**DIRECTIONS**
Once every line below with "mercado" has been counted, state the total and nothing else.

── RAW DATA

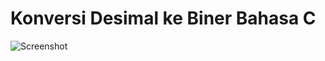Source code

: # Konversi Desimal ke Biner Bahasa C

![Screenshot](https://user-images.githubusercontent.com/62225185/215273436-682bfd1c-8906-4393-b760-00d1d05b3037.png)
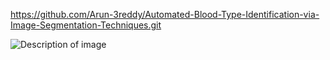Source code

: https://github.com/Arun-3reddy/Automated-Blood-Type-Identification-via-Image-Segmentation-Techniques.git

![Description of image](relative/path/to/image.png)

────
── RAW DATA

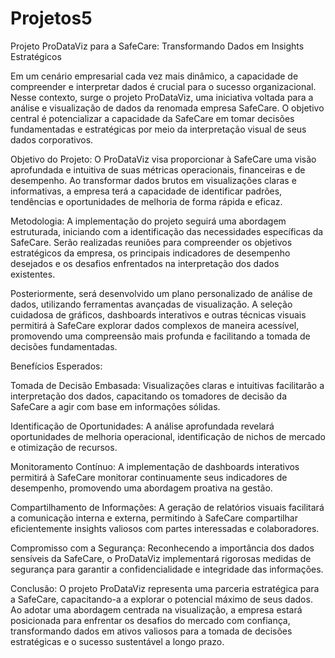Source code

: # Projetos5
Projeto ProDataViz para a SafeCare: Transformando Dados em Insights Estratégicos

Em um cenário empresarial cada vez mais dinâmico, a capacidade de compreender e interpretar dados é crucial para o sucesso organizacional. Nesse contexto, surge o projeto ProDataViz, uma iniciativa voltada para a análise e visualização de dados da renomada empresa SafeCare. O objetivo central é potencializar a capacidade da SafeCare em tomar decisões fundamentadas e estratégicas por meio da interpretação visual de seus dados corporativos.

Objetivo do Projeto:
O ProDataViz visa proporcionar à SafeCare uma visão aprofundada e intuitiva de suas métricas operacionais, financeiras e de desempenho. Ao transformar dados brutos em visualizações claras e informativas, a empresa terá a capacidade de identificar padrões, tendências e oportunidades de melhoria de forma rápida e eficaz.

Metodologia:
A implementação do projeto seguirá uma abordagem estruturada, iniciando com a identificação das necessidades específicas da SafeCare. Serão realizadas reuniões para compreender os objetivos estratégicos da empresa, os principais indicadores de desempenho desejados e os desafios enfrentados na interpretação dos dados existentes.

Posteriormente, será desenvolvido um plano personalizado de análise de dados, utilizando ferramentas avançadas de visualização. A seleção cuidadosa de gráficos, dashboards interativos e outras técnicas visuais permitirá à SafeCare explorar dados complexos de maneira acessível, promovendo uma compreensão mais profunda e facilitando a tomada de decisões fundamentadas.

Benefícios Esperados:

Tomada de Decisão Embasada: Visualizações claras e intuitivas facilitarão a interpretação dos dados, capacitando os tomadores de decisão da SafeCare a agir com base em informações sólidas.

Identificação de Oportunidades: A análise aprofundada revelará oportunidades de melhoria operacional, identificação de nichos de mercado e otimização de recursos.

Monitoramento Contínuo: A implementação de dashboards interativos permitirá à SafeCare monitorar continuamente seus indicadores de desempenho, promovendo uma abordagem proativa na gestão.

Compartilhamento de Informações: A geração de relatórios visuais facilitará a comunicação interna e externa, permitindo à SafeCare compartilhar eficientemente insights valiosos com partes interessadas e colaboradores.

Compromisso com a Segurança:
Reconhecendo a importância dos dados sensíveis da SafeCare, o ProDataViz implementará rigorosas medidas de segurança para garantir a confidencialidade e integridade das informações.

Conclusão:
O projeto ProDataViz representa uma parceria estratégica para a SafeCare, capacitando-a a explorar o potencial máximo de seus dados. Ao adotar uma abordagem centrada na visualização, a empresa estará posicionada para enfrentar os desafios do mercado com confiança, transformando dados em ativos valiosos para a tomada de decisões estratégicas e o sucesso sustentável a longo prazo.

────

**SOLUTION FOR THIS EXERCISE**
2